Mercedes racer Lewis Hamilton may have won this morning’s Japanese Grand Prix at Suzuka, but the accident suffered by the Marussia of Jules Bianchi on lap 43 prior to Dunlop Curve rendered that mute.
Dampened celebrations – if they could be called celebrations – followed, as Hamilton with runner-up Nico Rosberg and 3rd place man Sebastian Vettel solemnly went through the motions upon a brightly lit stage.
As news spread, so did the strain upon the faces of those underneath the podium – the reality of the situation etched in line and brow.
The seriousness of Bianchi’s predicament was not immediately known; such was the positioning of the Adrian Sutil’s already stricken Sauber and location of the camera crew.
According reports from the on site media, Bianchi suffered a serious head injury when he went off track and collided with a tractor. Thereafter he was transferred to Mie General Hospital not far from the circuit, but has since come out of surgery and is breathing on his own.
Throughout his extraction, the Frenchman was said to have remained unconscious.
The reappearance of the red flag was a relief – it had already been an exhausting race by this point, but as more solid information began to filter through from the scene, a lifetime caught up with Formula One.
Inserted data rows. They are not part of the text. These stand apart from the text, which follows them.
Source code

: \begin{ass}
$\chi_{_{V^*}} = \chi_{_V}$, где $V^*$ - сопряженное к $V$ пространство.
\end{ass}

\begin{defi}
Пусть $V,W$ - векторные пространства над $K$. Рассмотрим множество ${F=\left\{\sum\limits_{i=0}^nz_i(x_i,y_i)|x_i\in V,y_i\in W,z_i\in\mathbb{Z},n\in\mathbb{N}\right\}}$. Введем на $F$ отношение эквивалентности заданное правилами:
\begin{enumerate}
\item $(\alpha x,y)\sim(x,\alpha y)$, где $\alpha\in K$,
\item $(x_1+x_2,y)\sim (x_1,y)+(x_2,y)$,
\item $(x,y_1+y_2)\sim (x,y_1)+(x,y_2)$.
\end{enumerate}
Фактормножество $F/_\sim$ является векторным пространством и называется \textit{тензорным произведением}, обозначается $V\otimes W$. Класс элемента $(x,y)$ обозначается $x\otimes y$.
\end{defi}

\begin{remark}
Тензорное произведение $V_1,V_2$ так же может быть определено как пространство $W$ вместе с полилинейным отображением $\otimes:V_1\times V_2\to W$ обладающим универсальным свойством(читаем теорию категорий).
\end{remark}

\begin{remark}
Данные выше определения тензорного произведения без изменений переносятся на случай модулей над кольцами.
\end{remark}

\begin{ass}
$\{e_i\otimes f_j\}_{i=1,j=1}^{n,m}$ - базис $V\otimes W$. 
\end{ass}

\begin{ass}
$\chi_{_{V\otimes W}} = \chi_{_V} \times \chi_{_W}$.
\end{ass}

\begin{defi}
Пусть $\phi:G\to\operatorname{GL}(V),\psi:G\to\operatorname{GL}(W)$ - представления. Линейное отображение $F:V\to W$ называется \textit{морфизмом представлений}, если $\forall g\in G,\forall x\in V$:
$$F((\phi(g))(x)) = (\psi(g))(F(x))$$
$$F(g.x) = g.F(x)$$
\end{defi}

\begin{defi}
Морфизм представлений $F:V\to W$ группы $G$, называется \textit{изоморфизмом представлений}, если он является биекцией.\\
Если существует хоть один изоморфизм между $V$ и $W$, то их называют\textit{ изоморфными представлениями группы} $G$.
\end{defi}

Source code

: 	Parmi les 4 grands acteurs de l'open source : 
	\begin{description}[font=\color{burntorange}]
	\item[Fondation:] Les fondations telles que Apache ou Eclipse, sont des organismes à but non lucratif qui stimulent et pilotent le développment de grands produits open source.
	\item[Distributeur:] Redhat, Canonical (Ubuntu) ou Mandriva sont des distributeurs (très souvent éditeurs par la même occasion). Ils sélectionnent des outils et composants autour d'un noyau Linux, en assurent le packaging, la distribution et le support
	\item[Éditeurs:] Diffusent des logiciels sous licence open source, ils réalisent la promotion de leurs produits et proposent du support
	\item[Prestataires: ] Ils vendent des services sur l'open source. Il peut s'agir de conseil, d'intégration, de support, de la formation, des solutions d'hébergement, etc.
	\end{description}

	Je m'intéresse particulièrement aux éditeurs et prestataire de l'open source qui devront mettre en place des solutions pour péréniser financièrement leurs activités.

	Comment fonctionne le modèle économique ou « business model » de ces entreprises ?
Such moments make a mockery of sport’s self importance, bringing to the fore the triviality of the pursuits of fast men in fast machines – these matters hold little standing of import now and amidst all of the chatter and debate, what stands out the most is the silence of it all.
Naturally there will be analysis; there will be accusations; there will theories; there may be answers, but for the moment, there is just waiting.
At this point, my only thoughts are with Jules Bianchi, his family, friends and colleagues at this difficult time.